WHAT IS EXPECTED:
Start to finish, return the listing exactly as written.
+-------+
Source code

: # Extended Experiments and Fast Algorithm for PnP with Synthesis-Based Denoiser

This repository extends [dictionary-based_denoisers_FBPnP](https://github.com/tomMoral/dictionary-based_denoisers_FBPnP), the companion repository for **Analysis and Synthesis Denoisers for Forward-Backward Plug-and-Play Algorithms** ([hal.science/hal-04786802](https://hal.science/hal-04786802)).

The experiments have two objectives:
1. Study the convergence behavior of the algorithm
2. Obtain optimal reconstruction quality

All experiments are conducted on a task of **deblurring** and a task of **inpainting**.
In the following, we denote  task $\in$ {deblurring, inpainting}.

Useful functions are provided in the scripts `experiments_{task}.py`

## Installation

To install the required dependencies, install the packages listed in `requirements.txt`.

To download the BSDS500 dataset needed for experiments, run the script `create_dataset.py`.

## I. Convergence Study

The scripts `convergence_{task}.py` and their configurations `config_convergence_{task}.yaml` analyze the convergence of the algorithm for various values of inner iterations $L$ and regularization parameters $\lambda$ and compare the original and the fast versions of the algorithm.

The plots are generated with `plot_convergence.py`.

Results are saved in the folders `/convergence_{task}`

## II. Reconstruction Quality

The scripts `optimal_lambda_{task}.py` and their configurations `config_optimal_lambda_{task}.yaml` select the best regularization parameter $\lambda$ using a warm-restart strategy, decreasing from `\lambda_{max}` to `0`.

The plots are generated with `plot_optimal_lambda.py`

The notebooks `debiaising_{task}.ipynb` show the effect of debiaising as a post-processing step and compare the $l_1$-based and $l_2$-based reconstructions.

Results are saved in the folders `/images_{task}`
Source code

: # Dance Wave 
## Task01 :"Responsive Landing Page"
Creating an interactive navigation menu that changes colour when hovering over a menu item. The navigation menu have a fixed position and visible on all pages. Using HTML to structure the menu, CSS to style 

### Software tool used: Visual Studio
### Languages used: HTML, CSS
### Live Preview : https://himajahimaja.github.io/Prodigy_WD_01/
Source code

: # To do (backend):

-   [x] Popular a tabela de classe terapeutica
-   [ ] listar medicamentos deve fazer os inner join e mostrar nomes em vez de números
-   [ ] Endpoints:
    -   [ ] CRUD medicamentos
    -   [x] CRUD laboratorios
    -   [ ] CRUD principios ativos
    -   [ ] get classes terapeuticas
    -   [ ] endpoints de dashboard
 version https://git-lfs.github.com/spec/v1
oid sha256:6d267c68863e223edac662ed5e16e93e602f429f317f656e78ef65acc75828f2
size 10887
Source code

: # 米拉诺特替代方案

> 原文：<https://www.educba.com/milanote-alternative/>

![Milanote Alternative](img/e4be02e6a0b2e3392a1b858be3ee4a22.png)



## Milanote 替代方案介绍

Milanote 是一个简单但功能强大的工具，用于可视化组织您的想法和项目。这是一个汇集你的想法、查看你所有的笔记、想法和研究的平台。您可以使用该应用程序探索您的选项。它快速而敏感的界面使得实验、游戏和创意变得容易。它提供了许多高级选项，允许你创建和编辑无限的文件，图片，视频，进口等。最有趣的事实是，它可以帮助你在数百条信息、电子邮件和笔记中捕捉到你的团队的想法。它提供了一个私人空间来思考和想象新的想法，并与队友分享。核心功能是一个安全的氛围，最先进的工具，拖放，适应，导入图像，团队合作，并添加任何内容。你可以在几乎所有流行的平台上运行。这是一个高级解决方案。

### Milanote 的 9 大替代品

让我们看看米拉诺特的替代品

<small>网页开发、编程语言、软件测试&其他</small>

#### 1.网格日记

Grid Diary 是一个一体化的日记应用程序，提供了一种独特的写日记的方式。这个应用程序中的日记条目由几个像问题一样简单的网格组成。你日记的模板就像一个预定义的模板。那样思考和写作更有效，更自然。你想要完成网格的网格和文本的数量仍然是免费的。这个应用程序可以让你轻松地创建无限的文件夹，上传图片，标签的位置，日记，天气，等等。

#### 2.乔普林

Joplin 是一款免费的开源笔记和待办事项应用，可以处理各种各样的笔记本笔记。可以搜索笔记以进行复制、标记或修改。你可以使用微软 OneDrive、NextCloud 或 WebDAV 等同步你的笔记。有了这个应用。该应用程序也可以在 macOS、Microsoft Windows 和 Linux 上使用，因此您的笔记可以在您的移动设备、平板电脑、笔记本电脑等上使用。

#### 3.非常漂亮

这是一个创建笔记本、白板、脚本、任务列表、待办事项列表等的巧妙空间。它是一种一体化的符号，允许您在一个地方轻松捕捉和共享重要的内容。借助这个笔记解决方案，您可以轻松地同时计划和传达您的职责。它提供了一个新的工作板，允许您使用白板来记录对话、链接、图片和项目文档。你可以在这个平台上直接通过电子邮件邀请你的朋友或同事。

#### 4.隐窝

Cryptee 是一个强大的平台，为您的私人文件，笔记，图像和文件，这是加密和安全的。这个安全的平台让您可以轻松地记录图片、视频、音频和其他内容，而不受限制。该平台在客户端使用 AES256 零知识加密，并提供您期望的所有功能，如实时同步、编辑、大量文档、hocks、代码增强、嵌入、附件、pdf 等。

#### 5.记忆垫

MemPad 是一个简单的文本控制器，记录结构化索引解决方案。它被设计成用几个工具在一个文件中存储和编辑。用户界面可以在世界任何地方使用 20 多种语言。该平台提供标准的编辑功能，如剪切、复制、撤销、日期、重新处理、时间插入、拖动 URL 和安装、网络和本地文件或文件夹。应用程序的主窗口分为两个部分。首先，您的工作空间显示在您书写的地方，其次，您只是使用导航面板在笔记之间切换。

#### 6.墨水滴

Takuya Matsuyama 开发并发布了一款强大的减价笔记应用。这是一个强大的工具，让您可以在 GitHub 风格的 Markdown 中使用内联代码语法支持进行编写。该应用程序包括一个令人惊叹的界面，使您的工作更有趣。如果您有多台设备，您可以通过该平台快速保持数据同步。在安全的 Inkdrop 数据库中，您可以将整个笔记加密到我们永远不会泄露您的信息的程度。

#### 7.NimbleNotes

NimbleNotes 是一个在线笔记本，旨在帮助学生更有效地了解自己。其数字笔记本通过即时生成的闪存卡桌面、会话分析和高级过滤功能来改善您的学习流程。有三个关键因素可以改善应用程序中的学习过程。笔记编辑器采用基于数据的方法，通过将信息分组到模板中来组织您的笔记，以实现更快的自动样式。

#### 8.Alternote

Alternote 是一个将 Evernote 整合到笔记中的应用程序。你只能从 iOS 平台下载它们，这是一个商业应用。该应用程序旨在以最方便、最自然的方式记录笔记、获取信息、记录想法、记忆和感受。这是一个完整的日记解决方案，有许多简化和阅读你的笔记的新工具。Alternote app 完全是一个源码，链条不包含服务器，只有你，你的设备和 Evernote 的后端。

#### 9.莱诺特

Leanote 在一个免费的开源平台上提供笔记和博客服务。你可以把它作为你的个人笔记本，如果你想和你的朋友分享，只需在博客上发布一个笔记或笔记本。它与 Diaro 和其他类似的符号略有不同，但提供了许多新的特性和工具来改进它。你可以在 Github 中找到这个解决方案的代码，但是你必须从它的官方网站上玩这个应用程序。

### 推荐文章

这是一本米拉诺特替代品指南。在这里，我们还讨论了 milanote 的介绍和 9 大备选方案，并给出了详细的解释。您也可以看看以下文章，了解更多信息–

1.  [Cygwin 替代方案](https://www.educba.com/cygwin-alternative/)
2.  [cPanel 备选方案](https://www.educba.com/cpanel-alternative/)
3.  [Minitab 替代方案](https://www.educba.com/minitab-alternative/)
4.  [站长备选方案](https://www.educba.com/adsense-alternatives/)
+-------+
EXERCISE RESPONSE:
Source code

: # Extended Experiments and Fast Algorithm for PnP with Synthesis-Based Denoiser

This repository extends [dictionary-based_denoisers_FBPnP](https://github.com/tomMoral/dictionary-based_denoisers_FBPnP), the companion repository for **Analysis and Synthesis Denoisers for Forward-Backward Plug-and-Play Algorithms** ([hal.science/hal-04786802](https://hal.science/hal-04786802)).

The experiments have two objectives:
1. Study the convergence behavior of the algorithm
2. Obtain optimal reconstruction quality

All experiments are conducted on a task of **deblurring** and a task of **inpainting**.
In the following, we denote  task $\in$ {deblurring, inpainting}.

Useful functions are provided in the scripts `experiments_{task}.py`

## Installation

To install the required dependencies, install the packages listed in `requirements.txt`.

To download the BSDS500 dataset needed for experiments, run the script `create_dataset.py`.

## I. Convergence Study

The scripts `convergence_{task}.py` and their configurations `config_convergence_{task}.yaml` analyze the convergence of the algorithm for various values of inner iterations $L$ and regularization parameters $\lambda$ and compare the original and the fast versions of the algorithm.

The plots are generated with `plot_convergence.py`.

Results are saved in the folders `/convergence_{task}`

## II. Reconstruction Quality

The scripts `optimal_lambda_{task}.py` and their configurations `config_optimal_lambda_{task}.yaml` select the best regularization parameter $\lambda$ using a warm-restart strategy, decreasing from `\lambda_{max}` to `0`.

The plots are generated with `plot_optimal_lambda.py`

The notebooks `debiaising_{task}.ipynb` show the effect of debiaising as a post-processing step and compare the $l_1$-based and $l_2$-based reconstructions.

Results are saved in the folders `/images_{task}`
Source code

: # Dance Wave 
## Task01 :"Responsive Landing Page"
Creating an interactive navigation menu that changes colour when hovering over a menu item. The navigation menu have a fixed position and visible on all pages. Using HTML to structure the menu, CSS to style 

### Software tool used: Visual Studio
### Languages used: HTML, CSS
### Live Preview : https://himajahimaja.github.io/Prodigy_WD_01/
Source code

: # To do (backend):

-   [x] Popular a tabela de classe terapeutica
-   [ ] listar medicamentos deve fazer os inner join e mostrar nomes em vez de números
-   [ ] Endpoints:
    -   [ ] CRUD medicamentos
    -   [x] CRUD laboratorios
    -   [ ] CRUD principios ativos
    -   [ ] get classes terapeuticas
    -   [ ] endpoints de dashboard
 version https://git-lfs.github.com/spec/v1
oid sha256:6d267c68863e223edac662ed5e16e93e602f429f317f656e78ef65acc75828f2
size 10887
Source code

: # 米拉诺特替代方案

> 原文：<https://www.educba.com/milanote-alternative/>

![Milanote Alternative](img/e4be02e6a0b2e3392a1b858be3ee4a22.png)



## Milanote 替代方案介绍

Milanote 是一个简单但功能强大的工具，用于可视化组织您的想法和项目。这是一个汇集你的想法、查看你所有的笔记、想法和研究的平台。您可以使用该应用程序探索您的选项。它快速而敏感的界面使得实验、游戏和创意变得容易。它提供了许多高级选项，允许你创建和编辑无限的文件，图片，视频，进口等。最有趣的事实是，它可以帮助你在数百条信息、电子邮件和笔记中捕捉到你的团队的想法。它提供了一个私人空间来思考和想象新的想法，并与队友分享。核心功能是一个安全的氛围，最先进的工具，拖放，适应，导入图像，团队合作，并添加任何内容。你可以在几乎所有流行的平台上运行。这是一个高级解决方案。

### Milanote 的 9 大替代品

让我们看看米拉诺特的替代品

<small>网页开发、编程语言、软件测试&其他</small>

#### 1.网格日记

Grid Diary 是一个一体化的日记应用程序，提供了一种独特的写日记的方式。这个应用程序中的日记条目由几个像问题一样简单的网格组成。你日记的模板就像一个预定义的模板。那样思考和写作更有效，更自然。你想要完成网格的网格和文本的数量仍然是免费的。这个应用程序可以让你轻松地创建无限的文件夹，上传图片，标签的位置，日记，天气，等等。

#### 2.乔普林

Joplin 是一款免费的开源笔记和待办事项应用，可以处理各种各样的笔记本笔记。可以搜索笔记以进行复制、标记或修改。你可以使用微软 OneDrive、NextCloud 或 WebDAV 等同步你的笔记。有了这个应用。该应用程序也可以在 macOS、Microsoft Windows 和 Linux 上使用，因此您的笔记可以在您的移动设备、平板电脑、笔记本电脑等上使用。

#### 3.非常漂亮

这是一个创建笔记本、白板、脚本、任务列表、待办事项列表等的巧妙空间。它是一种一体化的符号，允许您在一个地方轻松捕捉和共享重要的内容。借助这个笔记解决方案，您可以轻松地同时计划和传达您的职责。它提供了一个新的工作板，允许您使用白板来记录对话、链接、图片和项目文档。你可以在这个平台上直接通过电子邮件邀请你的朋友或同事。

#### 4.隐窝

Cryptee 是一个强大的平台，为您的私人文件，笔记，图像和文件，这是加密和安全的。这个安全的平台让您可以轻松地记录图片、视频、音频和其他内容，而不受限制。该平台在客户端使用 AES256 零知识加密，并提供您期望的所有功能，如实时同步、编辑、大量文档、hocks、代码增强、嵌入、附件、pdf 等。

#### 5.记忆垫

MemPad 是一个简单的文本控制器，记录结构化索引解决方案。它被设计成用几个工具在一个文件中存储和编辑。用户界面可以在世界任何地方使用 20 多种语言。该平台提供标准的编辑功能，如剪切、复制、撤销、日期、重新处理、时间插入、拖动 URL 和安装、网络和本地文件或文件夹。应用程序的主窗口分为两个部分。首先，您的工作空间显示在您书写的地方，其次，您只是使用导航面板在笔记之间切换。

#### 6.墨水滴

Takuya Matsuyama 开发并发布了一款强大的减价笔记应用。这是一个强大的工具，让您可以在 GitHub 风格的 Markdown 中使用内联代码语法支持进行编写。该应用程序包括一个令人惊叹的界面，使您的工作更有趣。如果您有多台设备，您可以通过该平台快速保持数据同步。在安全的 Inkdrop 数据库中，您可以将整个笔记加密到我们永远不会泄露您的信息的程度。

#### 7.NimbleNotes

NimbleNotes 是一个在线笔记本，旨在帮助学生更有效地了解自己。其数字笔记本通过即时生成的闪存卡桌面、会话分析和高级过滤功能来改善您的学习流程。有三个关键因素可以改善应用程序中的学习过程。笔记编辑器采用基于数据的方法，通过将信息分组到模板中来组织您的笔记，以实现更快的自动样式。

#### 8.Alternote

Alternote 是一个将 Evernote 整合到笔记中的应用程序。你只能从 iOS 平台下载它们，这是一个商业应用。该应用程序旨在以最方便、最自然的方式记录笔记、获取信息、记录想法、记忆和感受。这是一个完整的日记解决方案，有许多简化和阅读你的笔记的新工具。Alternote app 完全是一个源码，链条不包含服务器，只有你，你的设备和 Evernote 的后端。

#### 9.莱诺特

Leanote 在一个免费的开源平台上提供笔记和博客服务。你可以把它作为你的个人笔记本，如果你想和你的朋友分享，只需在博客上发布一个笔记或笔记本。它与 Diaro 和其他类似的符号略有不同，但提供了许多新的特性和工具来改进它。你可以在 Github 中找到这个解决方案的代码，但是你必须从它的官方网站上玩这个应用程序。

### 推荐文章

这是一本米拉诺特替代品指南。在这里，我们还讨论了 milanote 的介绍和 9 大备选方案，并给出了详细的解释。您也可以看看以下文章，了解更多信息–

1.  [Cygwin 替代方案](https://www.educba.com/cygwin-alternative/)
2.  [cPanel 备选方案](https://www.educba.com/cpanel-alternative/)
3.  [Minitab 替代方案](https://www.educba.com/minitab-alternative/)
4.  [站长备选方案](https://www.educba.com/adsense-alternatives/)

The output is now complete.